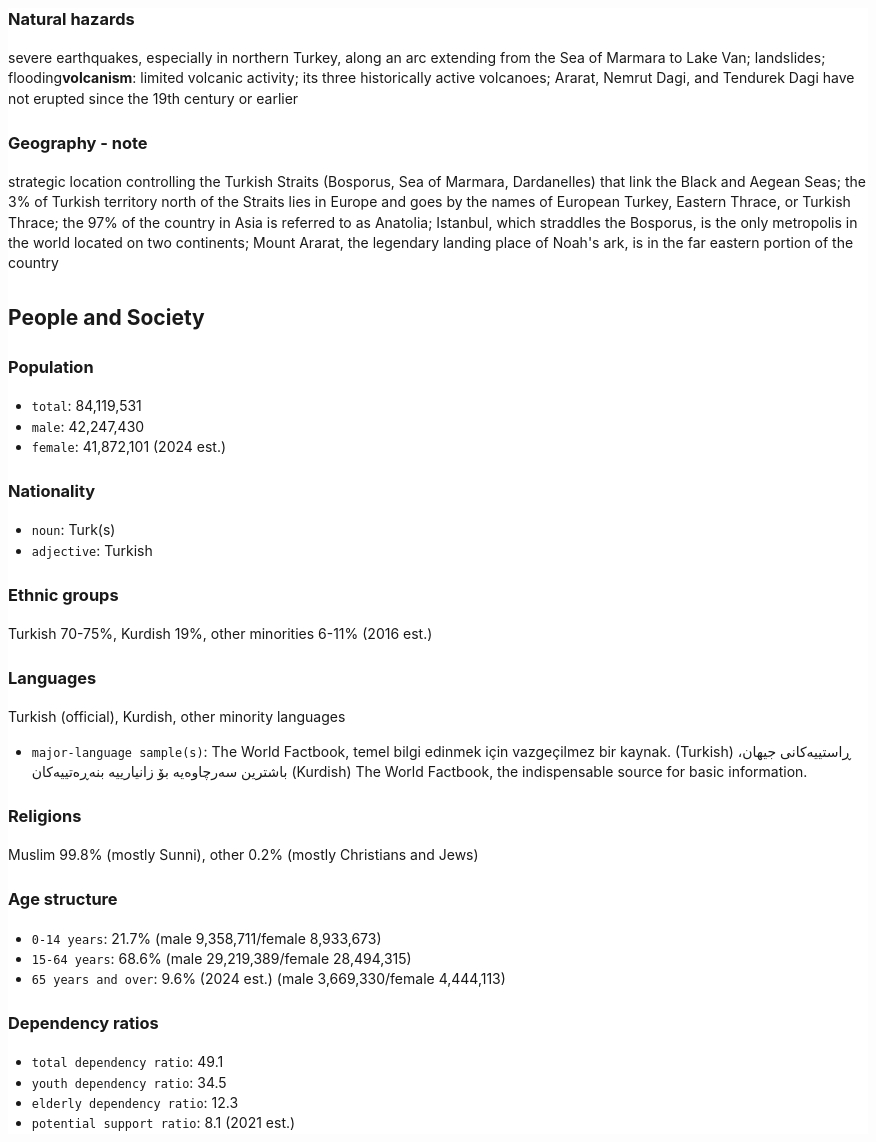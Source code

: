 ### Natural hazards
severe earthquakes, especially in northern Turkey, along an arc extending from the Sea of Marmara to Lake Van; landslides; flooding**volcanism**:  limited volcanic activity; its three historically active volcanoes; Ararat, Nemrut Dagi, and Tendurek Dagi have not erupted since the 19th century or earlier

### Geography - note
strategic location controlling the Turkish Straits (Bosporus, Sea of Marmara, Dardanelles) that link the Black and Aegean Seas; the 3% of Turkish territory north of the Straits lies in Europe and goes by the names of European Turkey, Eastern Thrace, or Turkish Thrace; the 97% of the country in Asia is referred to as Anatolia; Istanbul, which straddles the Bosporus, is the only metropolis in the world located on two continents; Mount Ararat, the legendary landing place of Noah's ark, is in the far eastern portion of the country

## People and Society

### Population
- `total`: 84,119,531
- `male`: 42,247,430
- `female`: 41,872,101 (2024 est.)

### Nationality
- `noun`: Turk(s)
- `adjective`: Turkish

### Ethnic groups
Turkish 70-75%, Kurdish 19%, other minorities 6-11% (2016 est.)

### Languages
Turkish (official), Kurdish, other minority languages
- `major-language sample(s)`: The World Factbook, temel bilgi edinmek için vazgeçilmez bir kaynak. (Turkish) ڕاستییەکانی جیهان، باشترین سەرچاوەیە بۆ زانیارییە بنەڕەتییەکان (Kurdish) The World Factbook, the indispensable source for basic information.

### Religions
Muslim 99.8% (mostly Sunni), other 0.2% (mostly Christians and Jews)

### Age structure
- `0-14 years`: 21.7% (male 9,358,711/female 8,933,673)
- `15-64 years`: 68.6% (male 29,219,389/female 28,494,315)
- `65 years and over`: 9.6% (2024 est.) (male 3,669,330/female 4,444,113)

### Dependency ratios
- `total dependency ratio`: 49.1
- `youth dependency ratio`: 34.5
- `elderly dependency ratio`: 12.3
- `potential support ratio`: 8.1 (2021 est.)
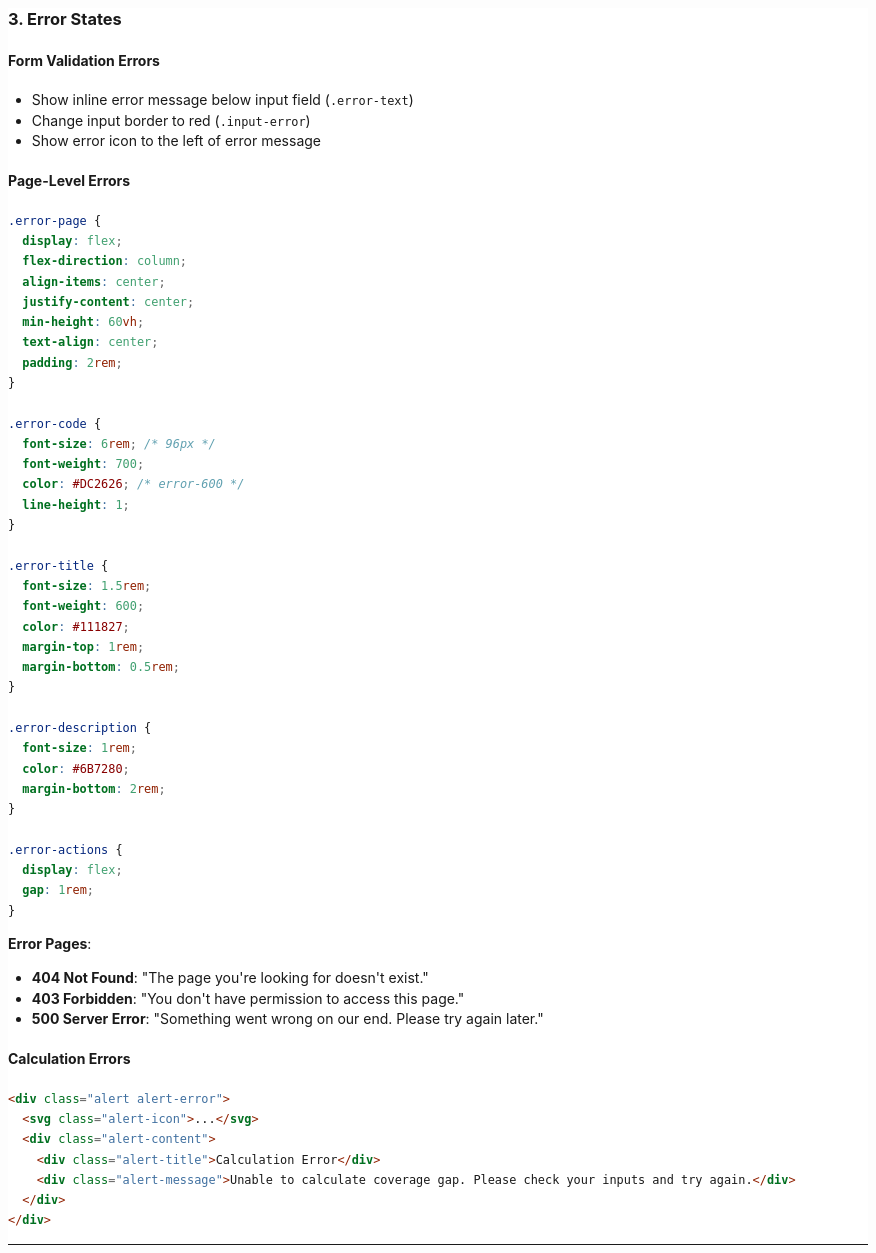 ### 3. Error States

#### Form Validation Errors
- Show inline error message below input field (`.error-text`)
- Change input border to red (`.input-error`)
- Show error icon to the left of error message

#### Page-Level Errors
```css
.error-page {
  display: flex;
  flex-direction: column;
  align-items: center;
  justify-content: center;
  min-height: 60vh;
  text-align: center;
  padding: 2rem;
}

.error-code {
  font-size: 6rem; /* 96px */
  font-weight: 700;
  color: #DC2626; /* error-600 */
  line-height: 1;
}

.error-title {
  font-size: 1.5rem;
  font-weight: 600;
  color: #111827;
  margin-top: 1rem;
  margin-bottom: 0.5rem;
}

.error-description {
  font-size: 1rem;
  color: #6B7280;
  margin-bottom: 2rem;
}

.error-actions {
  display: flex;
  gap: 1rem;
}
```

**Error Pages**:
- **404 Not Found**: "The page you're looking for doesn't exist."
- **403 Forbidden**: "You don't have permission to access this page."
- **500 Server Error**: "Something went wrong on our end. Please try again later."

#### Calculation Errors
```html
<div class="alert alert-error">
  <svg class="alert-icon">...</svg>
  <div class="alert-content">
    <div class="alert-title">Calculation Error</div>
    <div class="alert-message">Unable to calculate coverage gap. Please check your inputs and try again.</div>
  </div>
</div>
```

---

--------

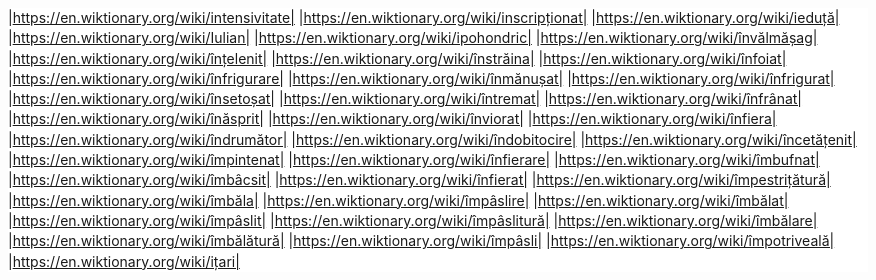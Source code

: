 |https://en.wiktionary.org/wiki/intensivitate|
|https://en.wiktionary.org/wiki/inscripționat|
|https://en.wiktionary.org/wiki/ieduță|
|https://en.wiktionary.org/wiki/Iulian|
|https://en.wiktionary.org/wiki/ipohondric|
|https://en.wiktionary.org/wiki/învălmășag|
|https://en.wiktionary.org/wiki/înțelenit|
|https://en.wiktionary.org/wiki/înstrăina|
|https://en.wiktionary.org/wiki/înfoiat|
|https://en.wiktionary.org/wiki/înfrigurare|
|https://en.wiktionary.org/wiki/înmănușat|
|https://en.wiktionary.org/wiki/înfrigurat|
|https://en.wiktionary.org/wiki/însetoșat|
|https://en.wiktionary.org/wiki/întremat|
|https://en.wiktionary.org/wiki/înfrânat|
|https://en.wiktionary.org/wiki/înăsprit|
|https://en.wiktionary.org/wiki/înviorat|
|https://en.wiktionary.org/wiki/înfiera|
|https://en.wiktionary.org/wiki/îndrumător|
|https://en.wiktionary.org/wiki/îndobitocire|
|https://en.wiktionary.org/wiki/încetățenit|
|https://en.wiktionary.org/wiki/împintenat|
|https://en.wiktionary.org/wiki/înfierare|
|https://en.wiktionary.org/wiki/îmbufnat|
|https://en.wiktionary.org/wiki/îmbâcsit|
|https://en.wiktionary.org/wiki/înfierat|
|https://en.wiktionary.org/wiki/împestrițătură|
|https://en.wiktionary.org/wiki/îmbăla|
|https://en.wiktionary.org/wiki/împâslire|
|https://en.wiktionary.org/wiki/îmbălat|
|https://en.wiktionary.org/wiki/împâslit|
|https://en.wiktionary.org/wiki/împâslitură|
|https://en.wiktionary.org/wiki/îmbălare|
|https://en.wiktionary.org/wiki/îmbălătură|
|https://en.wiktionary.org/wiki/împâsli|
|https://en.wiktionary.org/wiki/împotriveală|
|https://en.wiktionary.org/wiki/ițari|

--------

Task requirements:
Write out each line above containing "margin".

Written solution:
  margin-top: 1rem;
  margin-bottom: 0.5rem;
  margin-bottom: 2rem;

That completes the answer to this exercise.